After I finished ating the barn animals I brought the cat in to sleep on my pillow. We will dream of fishies and ated them.
Met a knight today. He tried to poke me with sharp stick. I didn’t let him. I did not ated him. How do you shuck a knight?
Got note from great aunt Kayath about knights. Came with churchkey. Opened knight and ated him. Prefer fresh to tinned meat.
Am going looking for a princess. Have heard they make great ateding. Will bring cat for company.
No princess yet 😦 I did find several walruses. I ated them, but they weren’t very good. Cat says we should find fishes.
Made cat sack from walrus. Cat didn’t seem very appreciative. Saw, gnomes? Yes, gnomes—a six pack. Ated them. Gnom gnom gnom.

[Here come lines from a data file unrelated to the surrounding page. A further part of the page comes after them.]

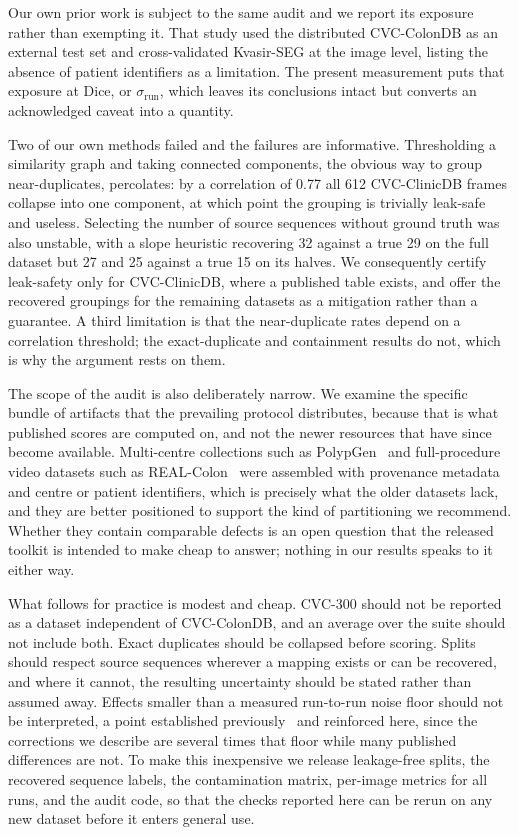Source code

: \documentclass[11pt]{article}
\begin{document}
Our own prior work is subject to the same audit and we report its exposure
rather than exempting it. That study used the distributed CVC-ColonDB as an
external test set and cross-validated Kvasir-SEG at the image level, listing
the absence of patient identifiers as a limitation. The present measurement
puts that exposure at \InflationKvasir{} Dice, or
\InflationKvasirSigma$\sigma_{\mathrm{run}}$, which leaves its conclusions
intact but converts an acknowledged caveat into a quantity.

Two of our own methods failed and the failures are informative. Thresholding
a similarity graph and taking connected components, the obvious way to group
near-duplicates, percolates: by a correlation of 0.77 all 612 CVC-ClinicDB
frames collapse into one component, at which point the grouping is trivially
leak-safe and useless. Selecting the number of source sequences without
ground truth was also unstable, with a slope heuristic recovering 32 against a
true 29 on the full dataset but 27 and 25 against a true 15 on its halves. We
consequently certify leak-safety only for CVC-ClinicDB, where a published
table exists, and offer the recovered groupings for the remaining datasets as
a mitigation rather than a guarantee. A third limitation is that the
near-duplicate rates depend on a correlation threshold; the exact-duplicate
and containment results do not, which is why the argument rests on them.

The scope of the audit is also deliberately narrow. We examine the specific
bundle of artifacts that the prevailing protocol distributes, because that is
what published scores are computed on, and not the newer resources that have
since become available. Multi-centre collections such as
PolypGen~\citep{ali2023polypgen} and full-procedure video datasets such as
REAL-Colon~\citep{biffi2024realcolon} were assembled with provenance metadata
and centre or patient identifiers, which is precisely what the older datasets
lack, and they are better positioned to support the kind of partitioning we
recommend. Whether they contain comparable defects is an open question that
the released toolkit is intended to make cheap to answer; nothing in our
results speaks to it either way.

What follows for practice is modest and cheap. CVC-300 should not be reported
as a dataset independent of CVC-ColonDB, and an average over the suite should
not include both. Exact duplicates should be collapsed before scoring. Splits
should respect source sequences wherever a mapping exists or can be recovered,
and where it cannot, the resulting uncertainty should be stated rather than
assumed away. Effects smaller than a measured run-to-run noise floor should
not be interpreted, a point established previously~\citep{puri2026what} and
reinforced here, since the corrections we describe are several times that
floor while many published differences are not. To make this inexpensive we
release leakage-free splits, the recovered sequence labels, the contamination
matrix, per-image metrics for all \NRuns{} runs, and the audit code, so that
the checks reported here can be rerun on any new dataset before it enters
general use.
\end{document}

Saw a knight on a horse but couldn’t catch it. Hungry. Tasted cat again this morning just in case. Still not going to ated it
Found large pile of oily black rock. Ated it. Belched fire for six hours. Bad heartburn. Yet, have strange craving for more.
I don’t get what the big deal is about dragons and gold. I mean sure its all…sparkly. But that doesn’t…really sparkly. Spar—
Sparkly! Sparkly! Sparkly!
Sparkly! Sparkly! Sparkly! What’s that kitty? I said that already? Really? Sorry…deep breaths. In, out, in, out…sparkly?
Cat points out that there is no gold here. Sigh. Maybe later. In the meantime, ated mime. Worse heartburn than black rock.
Not sure about ateding mimes. Too much gas later—silent but deadly. On the other claw, it’s one box they’ll never get out of.
Found princess and have set her out front as knight-bait. No more mime-indigestion. Thinking of collecting shields. Sparkly.
Princess is working. Have landed first knight and ated him. I was hungry so just roasted. Will think about a glaze next time.
Mellow day, slow-roasted knight with garlic at joints. Cat says it’s my best effort yet. Ated a couple of goblins too.
Found 5 gold coins in knight’s saddlebags and put them on pillow. Sparkly! Sparkly! Sparkly! Going to bed now.